Wednesday, January 28, 2015

Today and Mother Teresa


My day began with an electricity outage on my side of the street and a couple of blocks behind me. Great! That means no shower and blown dry hair. All I had to work with were the three candles you see above. I like the fact that my house doesn't have a bunch of big windows, until I need them. Asa complained the whole time, but I reminded him that he didn't have to worry about his hair as much, didn't have to deal with makeup, etc. Figured I'd better get the garage door open only to discover that the emergency release latch had a very short string, and it was right above the car. Climbed up and pulled. The string came off. Tried moving it and it was solidly stuck. Climb back down. Got the WD-40, and climbed back up. Finally got it moved, opened the door. Remembered that I had done laundry last night and the clothes were in the dryer. Sadly, the electricity must have gone out before they dried. Had to make it a "jean day" even if it wasn't supposed to be one. Got dressed, attempted to heat up my sausage biscuit in the microwave and then couldn't figure out why it wasn't working. Got to school late. Put on my make up on during 1st period, felt gross all day and just a yuck attitude.

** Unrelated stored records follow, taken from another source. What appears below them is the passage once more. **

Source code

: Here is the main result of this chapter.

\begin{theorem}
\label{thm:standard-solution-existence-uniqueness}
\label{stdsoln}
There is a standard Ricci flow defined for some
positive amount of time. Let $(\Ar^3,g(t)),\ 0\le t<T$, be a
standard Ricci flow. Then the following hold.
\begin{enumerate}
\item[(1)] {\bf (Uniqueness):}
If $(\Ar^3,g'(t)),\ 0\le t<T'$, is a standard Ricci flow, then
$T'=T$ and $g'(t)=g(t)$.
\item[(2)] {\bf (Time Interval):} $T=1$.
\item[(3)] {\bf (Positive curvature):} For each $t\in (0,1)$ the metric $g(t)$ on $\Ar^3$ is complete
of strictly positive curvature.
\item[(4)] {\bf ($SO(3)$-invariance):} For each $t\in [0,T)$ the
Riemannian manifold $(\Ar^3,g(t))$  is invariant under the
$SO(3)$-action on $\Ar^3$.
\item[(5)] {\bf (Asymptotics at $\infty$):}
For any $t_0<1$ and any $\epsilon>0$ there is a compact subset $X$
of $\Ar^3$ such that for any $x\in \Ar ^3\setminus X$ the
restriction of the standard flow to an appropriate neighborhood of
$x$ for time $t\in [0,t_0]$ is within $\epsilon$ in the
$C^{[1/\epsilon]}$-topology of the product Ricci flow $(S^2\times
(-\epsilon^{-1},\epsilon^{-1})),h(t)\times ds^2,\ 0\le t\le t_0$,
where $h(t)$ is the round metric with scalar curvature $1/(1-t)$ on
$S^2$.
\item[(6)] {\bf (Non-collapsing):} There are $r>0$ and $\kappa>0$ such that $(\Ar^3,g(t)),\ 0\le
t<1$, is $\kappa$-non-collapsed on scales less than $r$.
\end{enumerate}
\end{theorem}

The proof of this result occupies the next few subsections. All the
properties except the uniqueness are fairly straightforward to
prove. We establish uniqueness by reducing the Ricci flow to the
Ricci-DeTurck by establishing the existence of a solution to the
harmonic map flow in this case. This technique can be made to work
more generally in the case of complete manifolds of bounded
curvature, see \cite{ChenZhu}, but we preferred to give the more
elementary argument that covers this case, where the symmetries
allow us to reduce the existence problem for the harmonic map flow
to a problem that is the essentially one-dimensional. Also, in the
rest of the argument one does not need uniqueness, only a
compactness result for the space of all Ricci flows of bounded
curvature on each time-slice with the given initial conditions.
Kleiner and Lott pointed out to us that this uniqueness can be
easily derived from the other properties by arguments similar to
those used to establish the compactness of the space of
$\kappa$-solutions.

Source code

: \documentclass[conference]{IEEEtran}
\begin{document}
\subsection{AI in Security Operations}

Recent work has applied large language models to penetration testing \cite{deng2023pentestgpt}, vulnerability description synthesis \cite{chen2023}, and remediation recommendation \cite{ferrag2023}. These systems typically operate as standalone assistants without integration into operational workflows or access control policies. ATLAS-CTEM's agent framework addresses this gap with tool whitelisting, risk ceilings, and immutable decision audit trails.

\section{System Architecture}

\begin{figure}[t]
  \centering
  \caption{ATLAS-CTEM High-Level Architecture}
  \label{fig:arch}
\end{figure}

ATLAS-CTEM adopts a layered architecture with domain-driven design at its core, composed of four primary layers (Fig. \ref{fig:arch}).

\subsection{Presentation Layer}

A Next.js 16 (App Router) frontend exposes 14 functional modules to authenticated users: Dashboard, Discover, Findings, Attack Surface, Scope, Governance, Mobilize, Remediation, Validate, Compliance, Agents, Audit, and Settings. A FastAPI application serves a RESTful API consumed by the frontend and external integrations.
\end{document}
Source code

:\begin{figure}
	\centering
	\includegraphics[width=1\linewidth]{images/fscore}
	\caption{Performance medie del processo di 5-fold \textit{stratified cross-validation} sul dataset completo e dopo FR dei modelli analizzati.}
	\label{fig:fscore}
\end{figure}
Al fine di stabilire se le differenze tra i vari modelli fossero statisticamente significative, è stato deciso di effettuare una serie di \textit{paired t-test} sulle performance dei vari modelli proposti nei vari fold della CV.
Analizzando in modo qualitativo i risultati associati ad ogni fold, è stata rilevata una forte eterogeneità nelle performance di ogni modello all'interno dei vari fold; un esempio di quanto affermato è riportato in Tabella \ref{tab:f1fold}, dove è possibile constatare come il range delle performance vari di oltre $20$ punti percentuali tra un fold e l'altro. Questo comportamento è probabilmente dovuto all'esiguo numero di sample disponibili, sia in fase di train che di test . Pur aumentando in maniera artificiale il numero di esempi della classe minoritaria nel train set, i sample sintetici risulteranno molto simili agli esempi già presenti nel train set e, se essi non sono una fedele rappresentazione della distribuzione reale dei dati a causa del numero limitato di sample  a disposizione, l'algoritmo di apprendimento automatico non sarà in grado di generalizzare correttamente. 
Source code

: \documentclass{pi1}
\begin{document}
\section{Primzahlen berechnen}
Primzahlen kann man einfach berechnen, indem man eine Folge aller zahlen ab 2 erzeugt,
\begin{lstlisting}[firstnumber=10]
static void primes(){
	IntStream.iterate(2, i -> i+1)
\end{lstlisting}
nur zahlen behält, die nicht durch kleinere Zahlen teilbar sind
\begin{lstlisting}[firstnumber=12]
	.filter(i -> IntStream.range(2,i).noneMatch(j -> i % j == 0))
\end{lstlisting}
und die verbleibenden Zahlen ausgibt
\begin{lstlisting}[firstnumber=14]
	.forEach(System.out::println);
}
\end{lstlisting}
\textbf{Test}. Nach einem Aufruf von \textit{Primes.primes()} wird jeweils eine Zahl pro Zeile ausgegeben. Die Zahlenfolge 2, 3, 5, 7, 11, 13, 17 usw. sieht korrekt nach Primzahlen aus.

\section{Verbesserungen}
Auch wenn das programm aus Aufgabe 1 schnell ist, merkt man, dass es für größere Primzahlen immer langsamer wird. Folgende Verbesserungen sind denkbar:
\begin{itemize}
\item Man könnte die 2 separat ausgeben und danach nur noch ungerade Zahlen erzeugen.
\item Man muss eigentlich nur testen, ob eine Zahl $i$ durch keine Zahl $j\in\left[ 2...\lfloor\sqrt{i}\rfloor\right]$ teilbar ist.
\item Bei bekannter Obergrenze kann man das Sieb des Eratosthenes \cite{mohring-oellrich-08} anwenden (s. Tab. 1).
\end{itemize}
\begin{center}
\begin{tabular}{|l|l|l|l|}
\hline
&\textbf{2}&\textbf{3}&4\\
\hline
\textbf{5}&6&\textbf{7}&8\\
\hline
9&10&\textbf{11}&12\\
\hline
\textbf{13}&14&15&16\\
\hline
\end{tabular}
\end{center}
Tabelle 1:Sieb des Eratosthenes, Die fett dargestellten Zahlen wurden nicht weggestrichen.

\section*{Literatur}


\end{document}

As the day wore on, I just resigned myself to it all, and then word came that there had been a bomb threat at the Walgreen's down the street from our school. Really, a Walgreen's?? There was also a rumor that the Wells Fargo bank next door to the Walgreen's had been robbed, but not sure about that one. Of course, that's my bank.

Yesterday wasn't a whole lot better, just anxious and frustrating things going on.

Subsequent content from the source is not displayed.